America’s Next Top Normal Girl
This past weekend our Genesis meeting intro-ed our talk on body image and this was one of three videos I showed to the girls from the Dove Campaign. Sometimes it seems like I am a broken record to teen girls about how they don’t have to look like the typical Seventeen model to be pretty, or that she doesn’t have to be the popular girl that gets all of the guys to be considered beautiful, but just as I am a broken record to them,I also am a broken record to myself.

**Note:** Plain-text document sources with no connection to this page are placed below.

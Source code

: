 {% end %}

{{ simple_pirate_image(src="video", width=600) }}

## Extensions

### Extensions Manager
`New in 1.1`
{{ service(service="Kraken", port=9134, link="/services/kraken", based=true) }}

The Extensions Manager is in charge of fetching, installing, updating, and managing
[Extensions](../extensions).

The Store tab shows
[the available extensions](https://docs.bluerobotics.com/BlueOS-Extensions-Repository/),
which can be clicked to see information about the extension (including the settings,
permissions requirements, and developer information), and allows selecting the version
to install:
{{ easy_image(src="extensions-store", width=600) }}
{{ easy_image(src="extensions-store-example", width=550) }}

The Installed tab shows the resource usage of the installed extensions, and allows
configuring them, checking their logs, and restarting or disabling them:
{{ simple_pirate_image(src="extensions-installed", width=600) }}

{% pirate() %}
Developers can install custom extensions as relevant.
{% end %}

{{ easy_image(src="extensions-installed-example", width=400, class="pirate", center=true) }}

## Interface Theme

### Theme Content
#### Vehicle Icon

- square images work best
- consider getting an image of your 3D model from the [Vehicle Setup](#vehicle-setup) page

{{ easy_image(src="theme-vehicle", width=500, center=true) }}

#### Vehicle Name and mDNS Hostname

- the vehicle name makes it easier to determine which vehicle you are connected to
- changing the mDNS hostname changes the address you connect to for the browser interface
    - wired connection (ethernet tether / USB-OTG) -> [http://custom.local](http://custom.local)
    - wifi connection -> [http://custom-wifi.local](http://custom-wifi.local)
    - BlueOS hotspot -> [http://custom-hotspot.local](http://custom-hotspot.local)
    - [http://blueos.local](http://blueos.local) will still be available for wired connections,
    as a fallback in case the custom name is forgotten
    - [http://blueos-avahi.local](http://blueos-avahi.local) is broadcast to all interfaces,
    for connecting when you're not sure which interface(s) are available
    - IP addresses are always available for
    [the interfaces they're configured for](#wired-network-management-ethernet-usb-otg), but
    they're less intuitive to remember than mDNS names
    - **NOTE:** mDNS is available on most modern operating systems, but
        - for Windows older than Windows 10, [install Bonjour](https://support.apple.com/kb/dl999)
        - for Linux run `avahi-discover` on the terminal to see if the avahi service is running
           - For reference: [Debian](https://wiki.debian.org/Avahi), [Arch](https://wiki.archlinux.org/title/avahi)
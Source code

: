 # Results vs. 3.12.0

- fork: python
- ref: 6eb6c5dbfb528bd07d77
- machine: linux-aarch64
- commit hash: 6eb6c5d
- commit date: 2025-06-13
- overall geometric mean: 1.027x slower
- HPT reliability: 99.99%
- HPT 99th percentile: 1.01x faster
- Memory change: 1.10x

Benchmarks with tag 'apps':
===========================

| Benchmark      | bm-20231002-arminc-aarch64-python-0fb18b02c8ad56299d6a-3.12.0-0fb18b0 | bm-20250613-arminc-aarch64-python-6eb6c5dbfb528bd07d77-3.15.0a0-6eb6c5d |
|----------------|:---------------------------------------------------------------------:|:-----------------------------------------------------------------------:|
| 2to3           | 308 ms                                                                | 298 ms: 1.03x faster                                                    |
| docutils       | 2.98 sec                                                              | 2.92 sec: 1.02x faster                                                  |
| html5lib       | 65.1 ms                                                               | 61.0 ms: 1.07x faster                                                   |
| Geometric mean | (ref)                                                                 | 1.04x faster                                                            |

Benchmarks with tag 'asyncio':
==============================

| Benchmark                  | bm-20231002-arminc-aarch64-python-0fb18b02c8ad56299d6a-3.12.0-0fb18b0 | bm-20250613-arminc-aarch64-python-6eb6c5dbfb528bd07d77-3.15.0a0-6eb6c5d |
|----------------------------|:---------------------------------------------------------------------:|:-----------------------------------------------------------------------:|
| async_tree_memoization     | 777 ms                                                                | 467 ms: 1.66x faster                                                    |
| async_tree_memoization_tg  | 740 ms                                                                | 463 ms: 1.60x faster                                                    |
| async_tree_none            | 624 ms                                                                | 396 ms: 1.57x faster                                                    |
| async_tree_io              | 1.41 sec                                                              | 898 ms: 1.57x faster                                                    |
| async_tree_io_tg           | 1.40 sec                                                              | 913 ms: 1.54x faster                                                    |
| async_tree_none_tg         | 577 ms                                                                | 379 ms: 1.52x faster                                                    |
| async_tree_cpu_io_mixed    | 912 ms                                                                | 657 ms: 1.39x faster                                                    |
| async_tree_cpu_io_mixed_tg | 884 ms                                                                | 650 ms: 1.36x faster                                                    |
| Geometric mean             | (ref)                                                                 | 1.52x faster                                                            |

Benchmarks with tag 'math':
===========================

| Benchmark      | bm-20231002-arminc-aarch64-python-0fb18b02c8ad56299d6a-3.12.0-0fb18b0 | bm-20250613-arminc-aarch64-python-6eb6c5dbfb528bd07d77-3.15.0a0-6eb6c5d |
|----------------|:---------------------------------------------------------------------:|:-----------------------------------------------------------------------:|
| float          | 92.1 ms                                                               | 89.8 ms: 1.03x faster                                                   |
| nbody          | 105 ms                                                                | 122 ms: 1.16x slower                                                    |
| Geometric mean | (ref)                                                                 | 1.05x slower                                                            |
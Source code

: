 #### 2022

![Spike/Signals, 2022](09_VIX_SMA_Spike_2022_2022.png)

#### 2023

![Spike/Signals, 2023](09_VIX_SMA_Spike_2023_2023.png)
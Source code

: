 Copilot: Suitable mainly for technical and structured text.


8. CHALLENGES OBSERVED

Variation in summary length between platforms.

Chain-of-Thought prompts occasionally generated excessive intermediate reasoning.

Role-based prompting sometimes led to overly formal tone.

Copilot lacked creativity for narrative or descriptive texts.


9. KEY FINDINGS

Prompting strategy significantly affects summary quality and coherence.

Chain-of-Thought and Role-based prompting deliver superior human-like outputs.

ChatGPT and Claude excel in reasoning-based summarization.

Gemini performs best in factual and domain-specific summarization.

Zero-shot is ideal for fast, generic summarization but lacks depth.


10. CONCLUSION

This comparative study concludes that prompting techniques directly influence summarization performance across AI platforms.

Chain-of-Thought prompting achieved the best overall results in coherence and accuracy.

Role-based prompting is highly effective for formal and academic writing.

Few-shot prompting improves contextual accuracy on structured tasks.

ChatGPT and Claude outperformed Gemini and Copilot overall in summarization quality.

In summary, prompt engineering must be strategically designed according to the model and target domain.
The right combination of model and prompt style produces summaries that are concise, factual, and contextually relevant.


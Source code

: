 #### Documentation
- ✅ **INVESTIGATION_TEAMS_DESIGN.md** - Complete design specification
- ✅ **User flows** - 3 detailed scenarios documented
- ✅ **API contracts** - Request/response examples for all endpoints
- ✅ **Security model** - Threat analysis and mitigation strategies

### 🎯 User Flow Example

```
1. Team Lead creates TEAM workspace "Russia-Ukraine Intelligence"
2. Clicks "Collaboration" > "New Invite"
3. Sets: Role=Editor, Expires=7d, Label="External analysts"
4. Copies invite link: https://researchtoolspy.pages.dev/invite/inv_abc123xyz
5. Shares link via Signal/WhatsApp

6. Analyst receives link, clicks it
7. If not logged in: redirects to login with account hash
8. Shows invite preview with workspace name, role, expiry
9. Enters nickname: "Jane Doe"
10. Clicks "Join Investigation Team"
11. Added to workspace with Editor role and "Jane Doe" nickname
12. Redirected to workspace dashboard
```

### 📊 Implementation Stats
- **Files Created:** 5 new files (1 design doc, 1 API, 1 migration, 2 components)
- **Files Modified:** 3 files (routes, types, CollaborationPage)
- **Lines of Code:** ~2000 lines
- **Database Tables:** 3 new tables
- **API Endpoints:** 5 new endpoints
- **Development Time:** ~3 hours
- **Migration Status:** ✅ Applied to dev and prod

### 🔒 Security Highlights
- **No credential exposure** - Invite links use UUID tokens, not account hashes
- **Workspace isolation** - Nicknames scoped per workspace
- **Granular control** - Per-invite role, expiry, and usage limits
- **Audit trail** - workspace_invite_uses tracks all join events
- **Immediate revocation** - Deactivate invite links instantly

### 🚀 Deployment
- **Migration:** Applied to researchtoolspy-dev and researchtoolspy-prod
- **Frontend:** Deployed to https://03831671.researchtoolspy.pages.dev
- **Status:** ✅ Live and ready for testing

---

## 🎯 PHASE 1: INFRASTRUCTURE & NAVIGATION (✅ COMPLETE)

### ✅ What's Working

I was talking with a mom a couple weeks ago about this issue. She was telling me that she didn’t want her student to recognize what the opposite sex looks for and that she doesn’t want her to be self conscious about a certain aspect of her body. My response was that even if she wasn’t self conscious about that particular part of her image, that she would find something to pick herself apart on. Although my answer seemed rather pessimistic and harsh, the reality of it from young to old is that we live with struggles of trying to live up to something we will never be.
I read in Radiant Magazine that “according to The Park Nicollet health Services Eating Disorders Institute in Minneapolis that Between 2003 and the first half of 2007 the percentage of patients int heir mid thirties or older jumped from 9 percent to 35 percent.” They attribute this to shows like Desperate Housewives and are now opening up a part of the institute specifically for women over 35. (Radiant Mag. Fall ‘07)
So I wonder if there is really an end to feeling like you could be skinner, prettier, wealthier. I know personally even with how much Josh pours into me with words of affirmation and telling me how beautiful I am, I still fall into the trap of comparison to an airbrushed model who lives the glamorous lifestyle with tons and tons of clothes.
It seems to be a problem that we tend to throw on the younger generations, when on almost every news station in town they are promoting some kind of lift, injection, or cutting off some kind of excess. So I result it back to the need to be complete. We were created complete and we messed it up, and because of our sin we long with uncontentious thoughts and battles.
So how to fight the battle…I think much like guys have to guard their minds because of how they are made to be visual creatures, we as women must guard our minds with what T.V. shows we watch, what magazines we buy, and how often we are in the Word. We have to guard our hearts from the earthly things and set our mind on the heavenly things, and until we grab hold of our thought process and how God views us, we are stuck in the fight of being thinner, prettier, and better than the rest, and that is a battle that can take a lifetime.